### YOUR OBJECTIVE
Read the records below and report each line in which "None" occurs.

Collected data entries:
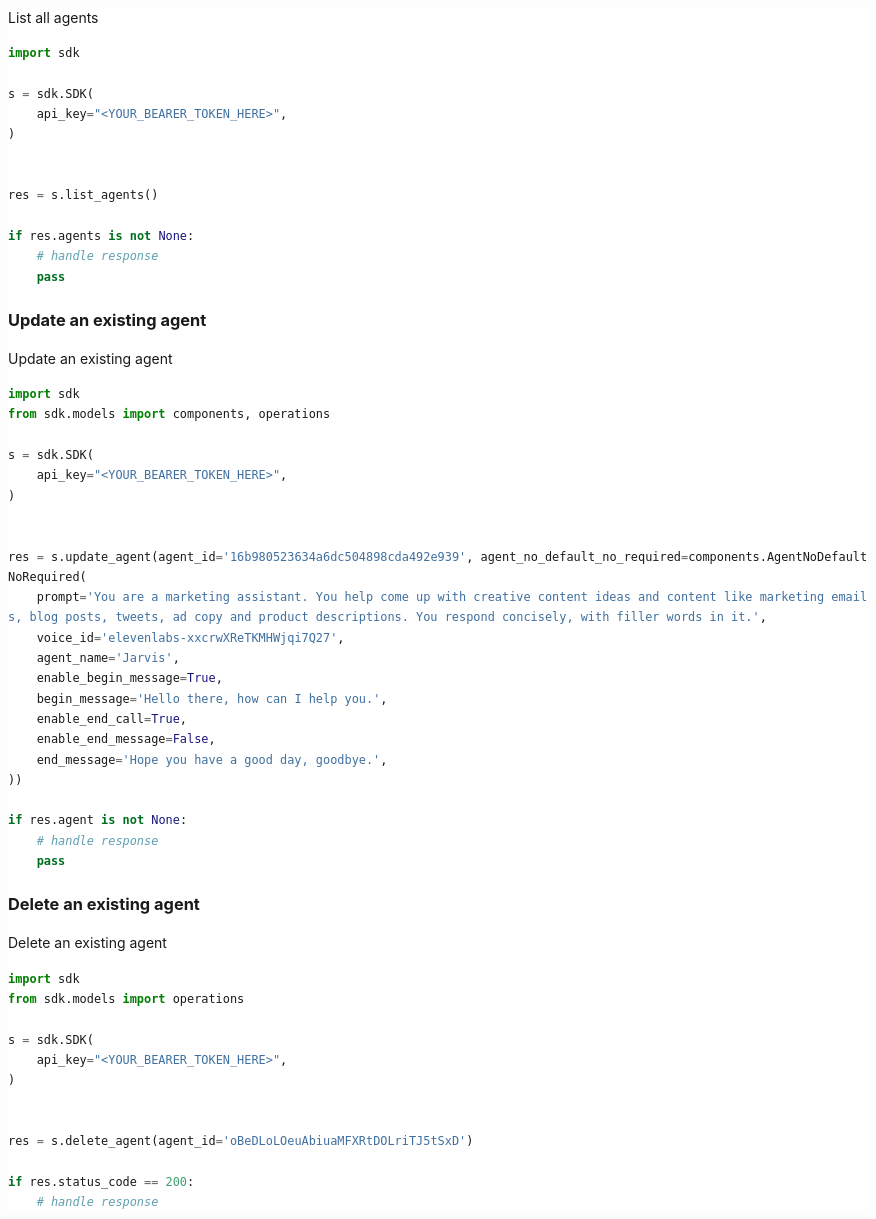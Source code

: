 List all agents

```python
import sdk

s = sdk.SDK(
    api_key="<YOUR_BEARER_TOKEN_HERE>",
)


res = s.list_agents()

if res.agents is not None:
    # handle response
    pass
```

### Update an existing agent

Update an existing agent

```python
import sdk
from sdk.models import components, operations

s = sdk.SDK(
    api_key="<YOUR_BEARER_TOKEN_HERE>",
)


res = s.update_agent(agent_id='16b980523634a6dc504898cda492e939', agent_no_default_no_required=components.AgentNoDefaultNoRequired(
    prompt='You are a marketing assistant. You help come up with creative content ideas and content like marketing emails, blog posts, tweets, ad copy and product descriptions. You respond concisely, with filler words in it.',
    voice_id='elevenlabs-xxcrwXReTKMHWjqi7Q27',
    agent_name='Jarvis',
    enable_begin_message=True,
    begin_message='Hello there, how can I help you.',
    enable_end_call=True,
    enable_end_message=False,
    end_message='Hope you have a good day, goodbye.',
))

if res.agent is not None:
    # handle response
    pass
```

### Delete an existing agent

Delete an existing agent

```python
import sdk
from sdk.models import operations

s = sdk.SDK(
    api_key="<YOUR_BEARER_TOKEN_HERE>",
)


res = s.delete_agent(agent_id='oBeDLoLOeuAbiuaMFXRtDOLriTJ5tSxD')

if res.status_code == 200:
    # handle response
```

### SOLUTION FOR THIS PROBLEM
if res.agents is not None:
if res.agent is not None:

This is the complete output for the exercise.